What Are the Symptoms of Central Sleep Apnea?
The main symptom of central sleep apnea is temporary stoppages of breathing while asleep. Although snoring is a very strong symptom of obstructive sleep apnea, snoring is usually not found with central sleep apnea.
Symptoms may also include:
- Being very tired during the day
- Waking up often during the night
- Going to the bathroom often during the night
- Having headaches in the early morning
- Poor memory and difficulty concentrating
- Mood problems
How Is Central Sleep Apnea Diagnosed?
If you have any of these symptoms of central sleep apnea, or if a family member or bed partner notices that you stop breathing while sleeping, you should talk to your doctor or health care provider.
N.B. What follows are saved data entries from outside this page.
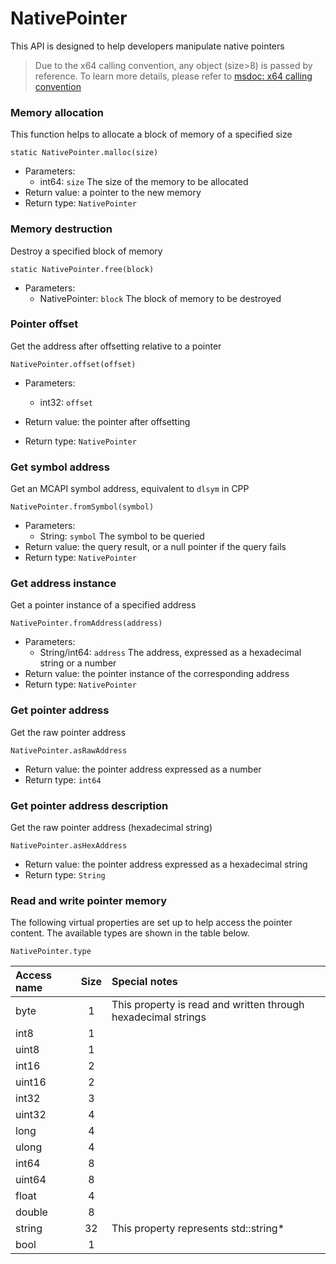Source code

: # NativePointer

This API is designed to help developers manipulate native pointers

> Due to the x64 calling convention, any object (size>8) is passed by reference. To learn more details, please refer to [msdoc: x64 calling convention](https://docs.microsoft.com/cpp/build/x64-calling-convention)

### Memory allocation

This function helps to allocate a block of memory of a specified size

`static NativePointer.malloc(size)`

- Parameters:
  - int64: `size`
    The size of the memory to be allocated
- Return value: a pointer to the new memory
- Return type: `NativePointer`



### Memory destruction

Destroy a specified block of memory

`static NativePointer.free(block)`

- Parameters:
  - NativePointer: `block`
    The block of memory to be destroyed



### Pointer offset

Get the address after offsetting relative to a pointer

`NativePointer.offset(offset)`

- Parameters:
  - int32: `offset`
    
- Return value: the pointer after offsetting
- Return type: `NativePointer`



### Get symbol address

Get an MCAPI symbol address, equivalent to `dlsym` in CPP

`NativePointer.fromSymbol(symbol)`

- Parameters:
  - String: `symbol`
    The symbol to be queried
- Return value: the query result, or a null pointer if the query fails
- Return type: `NativePointer`



### Get address instance

Get a pointer instance of a specified address

`NativePointer.fromAddress(address)`

- Parameters:
  - String/int64: `address`
    The address, expressed as a hexadecimal string or a number
- Return value: the pointer instance of the corresponding address
- Return type: `NativePointer`



### Get pointer address

Get the raw pointer address

`NativePointer.asRawAddress`
    
- Return value: the pointer address expressed as a number
- Return type: `int64`



### Get pointer address description

Get the raw pointer address (hexadecimal string)

`NativePointer.asHexAddress`
    
- Return value: the pointer address expressed as a hexadecimal string
- Return type: `String`



### Read and write pointer memory

The following virtual properties are set up to help access the pointer content. The available types are shown in the table below.

`NativePointer.type`

| Access name | Size  | Special notes                                                 |
| :---------- | :---: | :------------------------------------------------------------ |
| byte        |   1   | This property is read and written through hexadecimal strings |
| int8        |   1   |                                                               |
| uint8       |   1   |                                                               |
| int16       |   2   |                                                               |
| uint16      |   2   |                                                               |
| int32       |   3   |                                                               |
| uint32      |   4   |                                                               |
| long        |   4   |                                                               |
| ulong       |   4   |                                                               |
| int64       |   8   |                                                               |
| uint64      |   8   |                                                               |
| float       |   4   |                                                               |
| double      |   8   |                                                               |
| string      |  32   | This property represents std::string*                         |
| bool        |   1   |                                                               |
If your doctor suspects you have central sleep apnea , he is likely to perform a physical exam, take a medical history, and recommend a sleep history. The next step will likely be an overnight sleep study called a polysomnogram. This test is performed in a sleep lab under the direct supervision of a trained technologist. During the test, the following body functions may be monitored:
- Electrical activity of the brain
- Eye movements
- Muscle activity
- Heart rate
- Breathing patterns
- Air flow
- Blood oxygen levels
After the study is completed, the technologist will tally the number of times that breathing is impaired during sleep and then grade the severity of sleep apnea. In some cases, a multiple sleep latency test is performed on the day after the overnight test to measure how quickly you fall asleep. In this test, patients are given several opportunities to fall asleep during the course of a day when they normally would be awake.
How Is Central Sleep Apnea Treated?
If central sleep apnea is associated with some other condition, such as congestive heart failure, that condition is treated, if possible.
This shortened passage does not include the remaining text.